The Globe gingerly reported that the TIFF Bell Lightbox isn’t making money. (That’s my interpretation. I don’t see how the complex’s five cinemas cover their own and associated costs. TIFF’s 2011 annual report has not been published yet, but at any rate those numbers are easy to fudge.)
I don’t know what other outcome was even possible here. The Toronto International Film Festival is a literal and figurative elitist organization – gamely writing programme as though what it were running were the British Film Institute; shafting young journalists; and nickel-and-diming its elders. Delusions of grandeur led to the construction of the Lightbox. There aren’t enough cinephiles in town to keep that place in the black, and the echt-cinephiles who run TIFF simply don’t know how to program (“programme”) popular movies.

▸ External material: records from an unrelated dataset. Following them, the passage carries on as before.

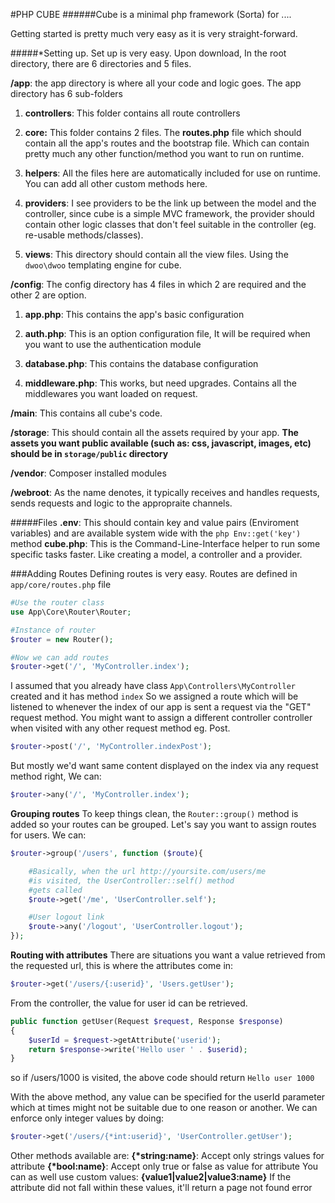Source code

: #PHP CUBE
######Cube is a minimal php framework (Sorta) for ....

Getting started is pretty much very easy as it is very straight-forward.

#####*Setting up.
Set up is very easy.
Upon download, In the root directory, there are 6 directories and 5 files.

**/app**: the app directory is where all your code and logic goes.
The app directory has 6 sub-folders
1. **controllers**: This folder contains all route controllers

2. **core:** This folder contains 2 files. The **routes.php** file which should contain all the app's routes and the bootstrap file. Which can contain pretty much any other function/method you want to run on runtime.

3. **helpers**: All the files here are automatically included for use on runtime. You can add all other custom methods here.

4. **providers**: I see providers to be the link up between the model and the controller, since cube is a simple MVC framework, the provider should contain other logic classes that don't feel suitable in the controller (eg. re-usable methods/classes).

5. **views**: This directory should contain all the view files. Using the ```dwoo\dwoo``` templating engine for cube.

**/config**: The config directory has 4 files in which 2 are required and the other 2 are option.
1. **app.php**: This contains the app's basic configuration

2. **auth.php**: This is an option configuration file, It will be required when you want to use the authentication module

3. **database.php**: This contains the database configuration

4. **middleware.php**: This works, but need upgrades. Contains all the middlewares you want loaded on request.

**/main**: This contains all cube's code.

**/storage**: This should contain all the assets required by your app.
**The assets you want public available (such as: css, javascript, images, etc) should be in ```storage/public``` directory**

**/vendor**: Composer installed modules

**/webroot**: As the name denotes, it typically receives and handles requests, sends requests and logic to the appropraite channels.

#####Files
**.env**: This should contain key and value pairs (Enviroment variables) and are available system wide with the ```php Env::get('key')``` method
**cube.php**: This is the Command-Line-Interface helper to run some specific tasks faster. Like creating a model, a controller and a provider.

###Adding Routes
Defining routes is very easy. Routes are defined in ```app/core/routes.php``` file

```php
#Use the router class
use App\Core\Router\Router;

#Instance of router
$router = new Router();

#Now we can add routes
$router->get('/', 'MyController.index');
```
I assumed that you already have class ```App\Controllers\MyController``` created and it has method ```index```
So we assigned a route which will be listened to whenever the index of our app is sent a request via the "GET" request method.
You might want to assign a different controller controller when visited with any other request method eg. Post. 
```php
$router->post('/', 'MyController.indexPost');
```
But mostly we'd want same content displayed on the index via any request method right, We can:
```php
$router->any('/', 'MyController.index');
```
**Grouping routes**
To keep things clean, the ```Router::group()``` method is added so your routes can be grouped. Let's say you want to assign routes for users. We can:
```php
$router->group('/users', function ($route){

    #Basically, when the url http://yoursite.com/users/me
    #is visited, the UserController::self() method
    #gets called
    $route->get('/me', 'UserController.self');

    #User logout link
    $route->any('/logout', 'UserController.logout');
});
```
**Routing with attributes**
There are situations you want a value retrieved from the requested url, this is where the attributes come in:
```php
$router->get('/users/{:userid}', 'Users.getUser');
```
From the controller, the value for user id can be retrieved.
```php
public function getUser(Request $request, Response $response)
{
    $userId = $request->getAttribute('userid');
    return $response->write('Hello user ' . $userid);
}
```
so if /users/1000 is visited, the above code should return
```Hello user 1000```

With the above method, any value can be specified for the userId parameter which at times might not be suitable due to one reason or another.
We can enforce only integer values by doing:
```php
$router->get('/users/{*int:userid}', 'UserController.getUser');
```
Other methods available are:
**{\*string:name}**: Accept only strings values for attribute
**{\*bool:name}**: Accept only true or false as value for attribute
You can as well use custom values:
**{value1|value2|value3:name}** If the attribute did not fall within these values, it'll return a page not found error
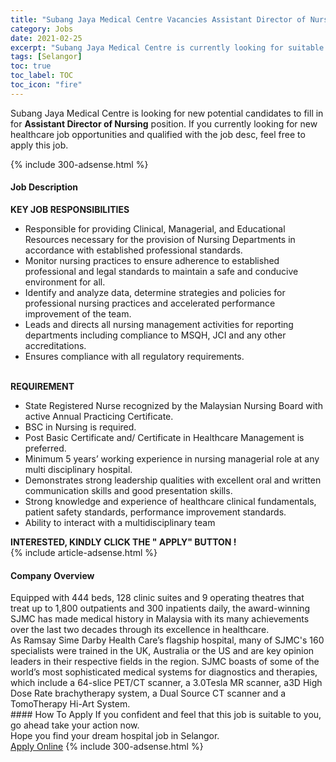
 ```yaml
---
title: "Subang Jaya Medical Centre Vacancies Assistant Director of Nursing" 
category: Jobs 
date: 2021-02-25 
excerpt: "Subang Jaya Medical Centre is currently looking for suitable person to fill in the Assistant Director of Nursing which positioned at Selangor" 
tags: [Selangor] 
toc: true 
toc_label: TOC 
toc_icon: "fire" 
--- 
```


<p>Subang Jaya Medical Centre is looking for new potential candidates to fill in for <b>Assistant Director of Nursing</b> position. If you currently looking for new healthcare job opportunities and qualified with the job desc, feel free to apply this job.
</p>{% include 300-adsense.html %} 
<div><div><h4>Job Description</h4></div><div><div><span><div><div><strong>KEY JOB RESPONSIBILITIES</strong></div><ul><li>Responsible for providing Clinical, Managerial, and Educational Resources necessary for the provision of Nursing Departments in accordance with established professional standards.</li><li>Monitor nursing practices to ensure adherence to established professional and legal standards to maintain a safe and conducive environment for all.</li><li>Identify and analyze data, determine strategies and policies for professional nursing practices and accelerated performance improvement of the team.</li><li>Leads and directs all nursing management activities for reporting departments including compliance to MSQH, JCI and any other accreditations.</li><li>Ensures compliance with all regulatory requirements.</li></ul><div><br><strong>REQUIREMENT</strong></div><ul><li>State Registered Nurse recognized by the Malaysian Nursing Board with active Annual Practicing Certificate.</li><li>BSC in Nursing is required.</li><li>Post Basic Certificate and/ Certificate in Healthcare Management is preferred.</li><li>Minimum 5 years&#8217; working experience in nursing managerial role at any multi disciplinary hospital.</li><li>Demonstrates strong leadership qualities with excellent oral and written communication skills and good presentation skills.</li><li>Strong knowledge and experience of healthcare clinical fundamentals, patient safety standards, performance improvement standards.</li><li>Ability to interact with a multidisciplinary team</li></ul><div><strong>INTERESTED, KINDLY CLICK THE " APPLY" BUTTON !</strong></div></div></span></div></div></div> 
{% include article-adsense.html %} 
<div><div><h4>Company Overview</h4></div><div><div><span><div><div>
	Equipped with 444 beds, 128 clinic suites and 9 operating theatres that treat up to 1,800 outpatients and 300 inpatients daily, the award-winning SJMC has made medical history in Malaysia with its many achievements over the last two decades through its excellence in healthcare.</div>
<div>
	As Ramsay Sime Darby Health Care&#8217;s flagship hospital, many of SJMC's 160 specialists were trained in the UK, Australia or the US and are key opinion leaders in their respective fields in the region. SJMC boasts of some of the world&#8217;s most sophisticated medical systems for diagnostics and therapies, which include a 64-slice PET/CT scanner, a 3.0Tesla MR scanner, a3D High Dose Rate brachytherapy system, a Dual Source CT scanner and a TomoTherapy Hi-Art System.</div></div></span></div></div></div> 
#### How To Apply 
If you confident and feel that this job is suitable to you, go ahead take your action now. <br/> 
Hope you find your dream hospital job in Selangor. <br/> 
<a href="https://www.jobstreet.com.my/en/job/assistant-director-of-nursing-4491588?jobId=jobstreet-my-job-4491588" class="btn btn--warning" target="_blank" rel="nofollow noopenner">Apply Online</a> 
{% include 300-adsense.html %}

But at root, nothing is going to change until Piers Handling permanently leaves the building. The Festival’s director-for-life is a sourpuss who rivals Ken Finkleman as most contemptuous man in Canada. Just as cinephiles have never seen a “movie” in their lives, Piers Handling has never shown any evidence of having experienced the joy of cinema. Or joy of anything, based on my observing him for the better part of 20 years.

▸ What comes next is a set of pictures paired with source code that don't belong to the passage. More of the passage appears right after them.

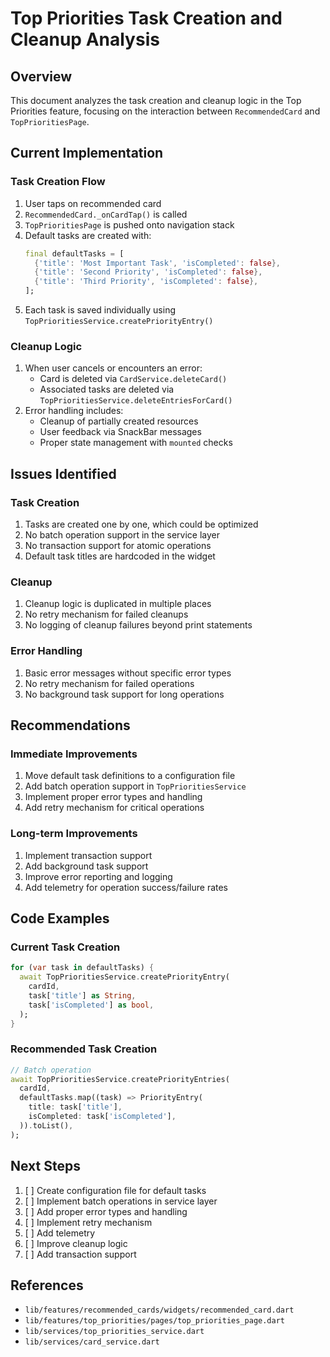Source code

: # Top Priorities Task Creation and Cleanup Analysis

## Overview
This document analyzes the task creation and cleanup logic in the Top Priorities feature, focusing on the interaction between `RecommendedCard` and `TopPrioritiesPage`.

## Current Implementation

### Task Creation Flow
1. User taps on recommended card
2. `RecommendedCard._onCardTap()` is called
3. `TopPrioritiesPage` is pushed onto navigation stack
4. Default tasks are created with:
   ```dart
   final defaultTasks = [
     {'title': 'Most Important Task', 'isCompleted': false},
     {'title': 'Second Priority', 'isCompleted': false},
     {'title': 'Third Priority', 'isCompleted': false},
   ];
   ```
5. Each task is saved individually using `TopPrioritiesService.createPriorityEntry()`

### Cleanup Logic
1. When user cancels or encounters an error:
   - Card is deleted via `CardService.deleteCard()`
   - Associated tasks are deleted via `TopPrioritiesService.deleteEntriesForCard()`
2. Error handling includes:
   - Cleanup of partially created resources
   - User feedback via SnackBar messages
   - Proper state management with `mounted` checks

## Issues Identified

### Task Creation
1. Tasks are created one by one, which could be optimized
2. No batch operation support in the service layer
3. No transaction support for atomic operations
4. Default task titles are hardcoded in the widget

### Cleanup
1. Cleanup logic is duplicated in multiple places
2. No retry mechanism for failed cleanups
3. No logging of cleanup failures beyond print statements

### Error Handling
1. Basic error messages without specific error types
2. No retry mechanism for failed operations
3. No background task support for long operations

## Recommendations

### Immediate Improvements
1. Move default task definitions to a configuration file
2. Add batch operation support in `TopPrioritiesService`
3. Implement proper error types and handling
4. Add retry mechanism for critical operations

### Long-term Improvements
1. Implement transaction support
2. Add background task support
3. Improve error reporting and logging
4. Add telemetry for operation success/failure rates

## Code Examples

### Current Task Creation
```dart
for (var task in defaultTasks) {
  await TopPrioritiesService.createPriorityEntry(
    cardId,
    task['title'] as String,
    task['isCompleted'] as bool,
  );
}
```

### Recommended Task Creation
```dart
// Batch operation
await TopPrioritiesService.createPriorityEntries(
  cardId,
  defaultTasks.map((task) => PriorityEntry(
    title: task['title'],
    isCompleted: task['isCompleted'],
  )).toList(),
);
```

## Next Steps
1. [ ] Create configuration file for default tasks
2. [ ] Implement batch operations in service layer
3. [ ] Add proper error types and handling
4. [ ] Implement retry mechanism
5. [ ] Add telemetry
6. [ ] Improve cleanup logic
7. [ ] Add transaction support

## References
- `lib/features/recommended_cards/widgets/recommended_card.dart`
- `lib/features/top_priorities/pages/top_priorities_page.dart`
- `lib/services/top_priorities_service.dart`
- `lib/services/card_service.dart`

The entire organization is so superior and condescending it did not surprise me in the least when neither Handling nor his handlers could be bothered to respond to my suggestion of an event that would pack in a subset of the cinephile audience that feels alienated from TIFF’s received wisdom. I wrote:
Since the media office won’t answer queries from anyone other than A-list critics it lunches with, and since the Web site is intentionally designed to obscure such facts, I am not clear about the right programmer to whom to address this request. So I am sending it along to you. I picture you receiving it with your signature unsmiling overseriousness. But this is something you should take seriously.
I suggest that TIFF program a weekend-long festival curated by the only interesting film critic at work today: Armond White. Yes, the same Armond White whom the voiceless voice of the establishment, Roger Ebert, dismisses as a troll. It seems axiomatic that everyone in your building, save perhaps for Cowan, thinks Ebert is being too charitable. While White’s reviews dearly need line-editing, the fact is he relentlessly espouses a well-defined film æsthetic, one that emphasizes visual splendour and kineticism and rewards themes like honour and duty.

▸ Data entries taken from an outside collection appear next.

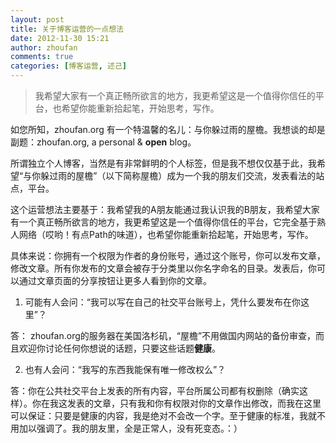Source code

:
 ```yaml
---
layout: post
title: 关于博客运营的一点想法
date: 2012-11-30 15:21
author: zhoufan
comments: true
categories: [博客运营, 述己]
---
```

<blockquote>我希望大家有一个真正畅所欲言的地方，我更希望这是一个值得你信任的平台，也希望你能重新拾起笔，开始思考，写作。</blockquote>
如您所知，zhoufan.org 有一个特温馨的名儿：与你躲过雨的屋檐。我想谈的却是副题：zhoufan.org, a personal &amp; <strong>open</strong> blog。

所谓独立个人博客，当然是有非常鲜明的个人标签，但是我不想仅仅基于此，我希望“与你躲过雨的屋檐”（以下简称屋檐）成为一个我的朋友们交流，发表看法的站点，平台。

这个运营想法主要基于：我希望我的A朋友能通过我认识我的B朋友，我希望大家有一个真正畅所欲言的地方，我更希望这是一个值得你信任的平台，它完全基于熟人网络（哎哟！有点Path的味道），也希望你能重新拾起笔，开始思考，写作。

具体来说：你拥有一个权限为作者的身份账号，通过这个账号，你可以发布文章，修改文章。所有你发布的文章会被存于分类里以你名字命名的目录。发表后，你可以通过文章页面的分享按钮让更多人看到你的文章。

1. 可能有人会问：“我可以写在自己的社交平台账号上，凭什么要发布在你这里”？

答： zhoufan.org的服务器在美国洛杉矶，“屋檐”不用做国内网站的备份审查，而且欢迎你讨论任何你想说的话题，只要这些话题<strong>健康</strong>。

2. 也有人会问：“我写的东西我能保有唯一修改权么”？

答：你在公共社交平台上发表的所有内容，平台所属公司都有权删除（确实这样）。你在我这发表的文章，只有我和你有权限对你的文章作出修改，而我在这里可以保证：只要是健康的内容，我是绝对不会改一个字。至于健康的标准，我就不用加以强调了。我的朋友里，全是正常人，没有死变态。：）

&nbsp;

Armond White loathes films that flatter the self-perceptions of the audience. He hates audiences who think they’re better than the subject being portrayed. Just think of the fun we’d have putting Armond White face to face with an audience. Make sure there’s an open bar so that tightassed Toronto film snobs will be liquored up enough to say what they really want to say to him.
I’d pay good money for an Armond White Film Festival and so would a lot of people. Make it happen, please.
Then there’s that human-rights complaint in the waiting about TIFF’s installation of “state-of-the-art” cinemas without captioning or audio description.